But here comes the Foreign Secretary spouting ethics. Unlike pipes, financial services or designer clothes, the sale of arms should be restricted to states he deems worthy. If the great rhetorician had, last summer, simply said that he would humbly try to increase the volume of human rights principle in British government decisions on arms sales, but that in a complicated and changing world he could guarantee nothing, we would have applauded a brave and realistic statesman. Instead, we got unrealisable high-flown sentiment.

And still he is at it. Yesterday Robin Cook secured a useful agreement with fellow members of the European Union against undercutting in the arms business - the promise is that the French or Italians will not come along to sweep up contracts which the British government has forbidden British firms to undertake. It is an agreement in restraint of trade. But a realist would say: "Fine, it does imply there will be some consistent, albeit minimal, application of human rights doctrine to non-EU countries and in turn that might lead to the growth of common positions in EU foreign policy."

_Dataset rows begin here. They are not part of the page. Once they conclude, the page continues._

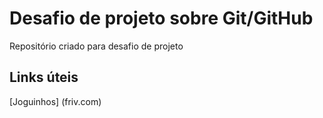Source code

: # Desafio de projeto sobre Git/GitHub
Repositório criado para desafio de projeto

## Links úteis
[Joguinhos] (friv.com)
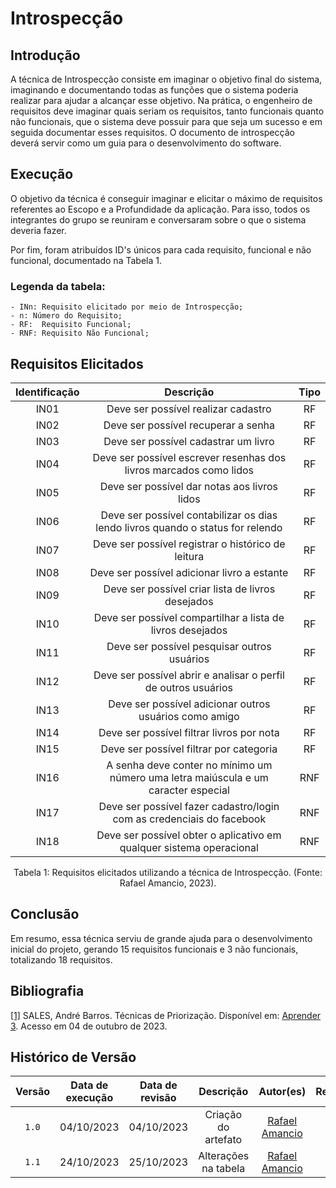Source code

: # Introspecção

## Introdução

A técnica de Introspecção consiste em imaginar o objetivo final do sistema, imaginando e documentando todas as funções que o sistema poderia realizar para ajudar a alcançar esse objetivo. Na prática, o engenheiro de requisitos deve imaginar quais seriam os requisitos, tanto funcionais quanto não funcionais, que o sistema deve possuir para que seja um sucesso e em seguida documentar esses requisitos. O documento de introspecção deverá servir como um guia para o desenvolvimento do software.


## Execução

O objetivo da técnica é conseguir imaginar e elicitar o máximo de requisitos referentes ao Escopo e a Profundidade da aplicação. Para isso, todos os integrantes do grupo se reuniram e conversaram sobre o que o sistema deveria fazer.

Por fim, foram atribuídos ID's únicos para cada requisito, funcional e não funcional, documentado na Tabela 1.

### Legenda da tabela:
    - INn: Requisito elicitado por meio de Introspecção;
    - n: Número do Requisito;
    - RF:  Requisito Funcional;
    - RNF: Requisito Não Funcional;

## Requisitos Elicitados


| Identificação |                                                     Descrição                                                    |      Tipo      |
| :-----------: | :--------------------------------------------------------------------------------------------------------------: | :------------: |
|     IN01      |                                       Deve ser possível realizar cadastro                                        |       RF       |
|     IN02      |                                       Deve ser possível recuperar a senha                                        |       RF       |
|     IN03      |                                       Deve ser possível cadastrar um livro                                       |       RF       |
|     IN04      |                        Deve ser possível escrever resenhas dos livros marcados como lidos                        |       RF       |
|     IN05      |                                 Deve ser possível dar notas aos livros lidos                                     |       RF       |
|     IN06      |                 Deve ser possível contabilizar os dias lendo livros quando o status for relendo                  |       RF       |
|     IN07      |                               Deve ser possível registrar o histórico de leitura                                 |       RF       |
|     IN08      |                                   Deve ser possível adicionar livro a estante                                    |       RF       |
|     IN09      |                                Deve ser possível criar lista de livros desejados                                 |       RF       |
|     IN10      |                            Deve ser possível compartilhar a lista de livros desejados                            |       RF       |
|     IN11      |                                   Deve ser possível pesquisar outros usuários                                    |       RF       |
|     IN12      |                          Deve ser possível abrir e analisar o perfil de outros usuários                          |       RF       |
|     IN13      |                              Deve ser possível adicionar outros usuários como amigo                              |       RF       |
|     IN14      |                                    Deve ser possível filtrar livros por nota                                     |       RF       |
|     IN15      |                                     Deve ser possível filtrar por categoria                                      |       RF       |
|     IN16      |                A senha deve conter no mínimo um número uma letra maiúscula e um caracter especial                |       RNF      |
|     IN17      |                      Deve ser possível fazer cadastro/login com as credenciais do facebook                       |       RNF      |
|     IN18      |                       Deve ser possível obter o aplicativo em qualquer sistema operacional                       |       RNF      |


<div style="text-align: center">
<p> Tabela 1: Requisitos elicitados utilizando a técnica de Introspecção. (Fonte: Rafael Amancio, 2023).</p>
</div>

## Conclusão
Em resumo, essa técnica serviu de grande ajuda para o desenvolvimento inicial do projeto, gerando 15 requisitos funcionais e 3 não funcionais, totalizando 18 requisitos.

## Bibliografia

<a id="aa" href="#a">[1]</a> SALES, André Barros. Técnicas de Priorização. Disponível em: [Aprender 3](https://aprender3.unb.br/pluginfile.php/2692772/mod_resource/content/2/Requisitos%20-%20Aula%2007.pdf). Acesso em 04 de outubro de 2023.

## Histórico de Versão

| Versão | Data de execução | Data de revisão |      Descrição       |                 Autor(es)                      |                     Revisor(es)                        |
| :----: | :--------------: | :-------------: | :-----------------:  | :--------------------------------------------: | :----------------------------------------------------: |
| `1.0`  |    04/10/2023    |   04/10/2023    | Criação do artefato  | [Rafael Amancio](https://github.com/Rafael-gc) | [Shaíne Oliveira](https://github.com/ShaineOliveira)   |
| `1.1`  |    24/10/2023    |   25/10/2023    | Alterações na tabela | [Rafael Amancio](https://github.com/Rafael-gc) | [Shaíne Oliveira](https://github.com/ShaineOliveira)   |

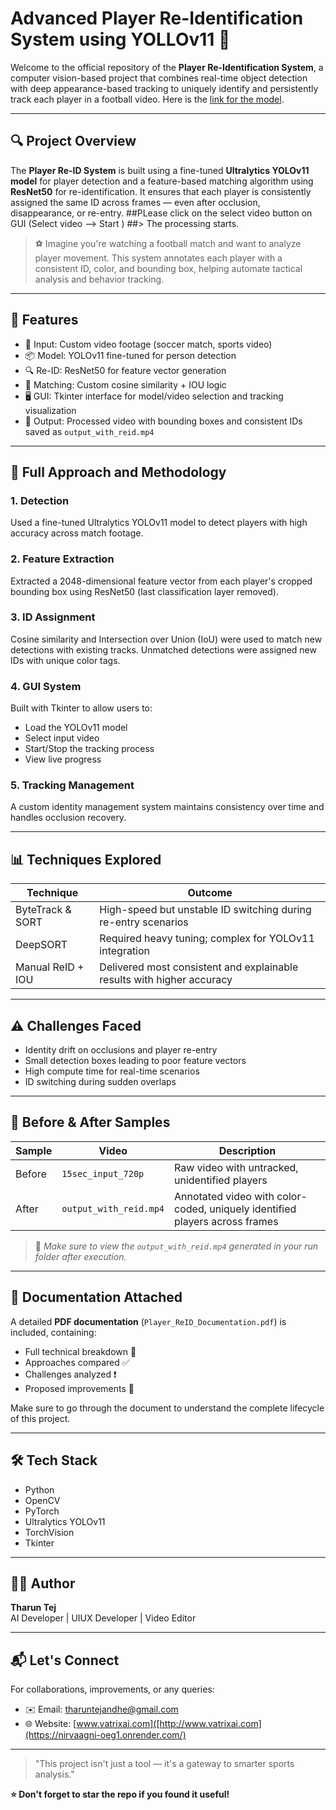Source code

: # Advanced Player Re-Identification System using YOLLOv11 🎯

Welcome to the official repository of the **Player Re-Identification System**, a computer vision-based project that combines real-time object detection with deep appearance-based tracking to uniquely identify and persistently track each player in a football video.
Here is the [link for the model]([https://your-model-link.com](https://drive.google.com/file/d/11wp2Y2-y2Qw2zOLBW1acwEVypcPHAGCW/view?usp=sharing)).

---

## 🔍 Project Overview

The **Player Re-ID System** is built using a fine-tuned **Ultralytics YOLOv11 model** for player detection and a feature-based matching algorithm using **ResNet50** for re-identification. It ensures that each player is consistently assigned the same ID across frames — even after occlusion, disappearance, or re-entry.
##PLease click on the select video button on GUI (Select video --> Start )
##> The processing starts.

> ⚽️ Imagine you're watching a football match and want to analyze player movement. This system annotates each player with a consistent ID, color, and bounding box, helping automate tactical analysis and behavior tracking.

---

## 🚀 Features

- 🎥 Input: Custom video footage (soccer match, sports video)  
- 📦 Model: YOLOv11 fine-tuned for person detection  
- 🔍 Re-ID: ResNet50 for feature vector generation  
- 🧠 Matching: Custom cosine similarity + IOU logic  
- 🖥 GUI: Tkinter interface for model/video selection and tracking visualization  
- 🎯 Output: Processed video with bounding boxes and consistent IDs saved as `output_with_reid.mp4`

---

## 🧭 Full Approach and Methodology

### 1. **Detection**
Used a fine-tuned Ultralytics YOLOv11 model to detect players with high accuracy across match footage.

### 2. **Feature Extraction**
Extracted a 2048-dimensional feature vector from each player's cropped bounding box using ResNet50 (last classification layer removed).

### 3. **ID Assignment**
Cosine similarity and Intersection over Union (IoU) were used to match new detections with existing tracks. Unmatched detections were assigned new IDs with unique color tags.

### 4. **GUI System**
Built with Tkinter to allow users to:
- Load the YOLOv11 model
- Select input video
- Start/Stop the tracking process
- View live progress

### 5. **Tracking Management**
A custom identity management system maintains consistency over time and handles occlusion recovery.

---

## 📊 Techniques Explored

| Technique          | Outcome                                                                 |
|-------------------|-------------------------------------------------------------------------|
| ByteTrack & SORT  | High-speed but unstable ID switching during re-entry scenarios          |
| DeepSORT          | Required heavy tuning; complex for YOLOv11 integration                  |
| Manual ReID + IOU | Delivered most consistent and explainable results with higher accuracy  |

---

## ⚠️ Challenges Faced

- Identity drift on occlusions and player re-entry  
- Small detection boxes leading to poor feature vectors  
- High compute time for real-time scenarios  
- ID switching during sudden overlaps  

---
## 📁 Before & After Samples

| Sample | Video                 | Description                                           |
|--------|-----------------------|-------------------------------------------------------|
| Before | `15sec_input_720p`    | Raw video with untracked, unidentified players        |
| After  | `output_with_reid.mp4`| Annotated video with color-coded, uniquely identified players across frames |

> 📂 *Make sure to view the `output_with_reid.mp4` generated in your run folder after execution.*

---

## 📎 Documentation Attached

A detailed **PDF documentation** (`Player_ReID_Documentation.pdf`) is included, containing:

- Full technical breakdown 📘  
- Approaches compared ✅  
- Challenges analyzed ❗  
- Proposed improvements 🔧

Make sure to go through the document to understand the complete lifecycle of this project.

---

## 🛠 Tech Stack

- Python  
- OpenCV  
- PyTorch  
- Ultralytics YOLOv11  
- TorchVision  
- Tkinter  

---

## 🧑‍💻 Author

**Tharun Tej**  
AI Developer | UIUX Developer | Video Editor

---

## 📬 Let's Connect

For collaborations, improvements, or any queries:
- ✉️ Email: tharuntejandhe@gmail.com  
- 🌐 Website: [www.vatrixai.com]([http://www.vatrixai.com](https://nirvaagni-oeg1.onrender.com/) <!-- Replace if different -->

---

> "This project isn't just a tool — it's a gateway to smarter sports analysis."



**⭐ Don't forget to star the repo if you found it useful!**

But instead of identifying a small step forward, Mr Cook once again made exaggerated claims. We now possess, he seemed to say, a new, reliable, European tool with which to judge other countries' moral fitness to acquire the means to kill. Do we really? Tomorrow the President of the Board of Trade opens what amounts to an arms bazaar for South Africa. Credits are being extended, colourful tents put up - figuratively - to display gleaming machines for destruction. Ah, we will say, this is ethical because under President Mandela South Africa wears the colours of sweetness and light. Presumably, under the new European accord, it is not for the French or Swedes to ask whether some of those weapons might ever be used for domestic repression, nor indeed what enemies they are supposed to deter, South Africa being situated in a region at peace. But they might, and perhaps they should.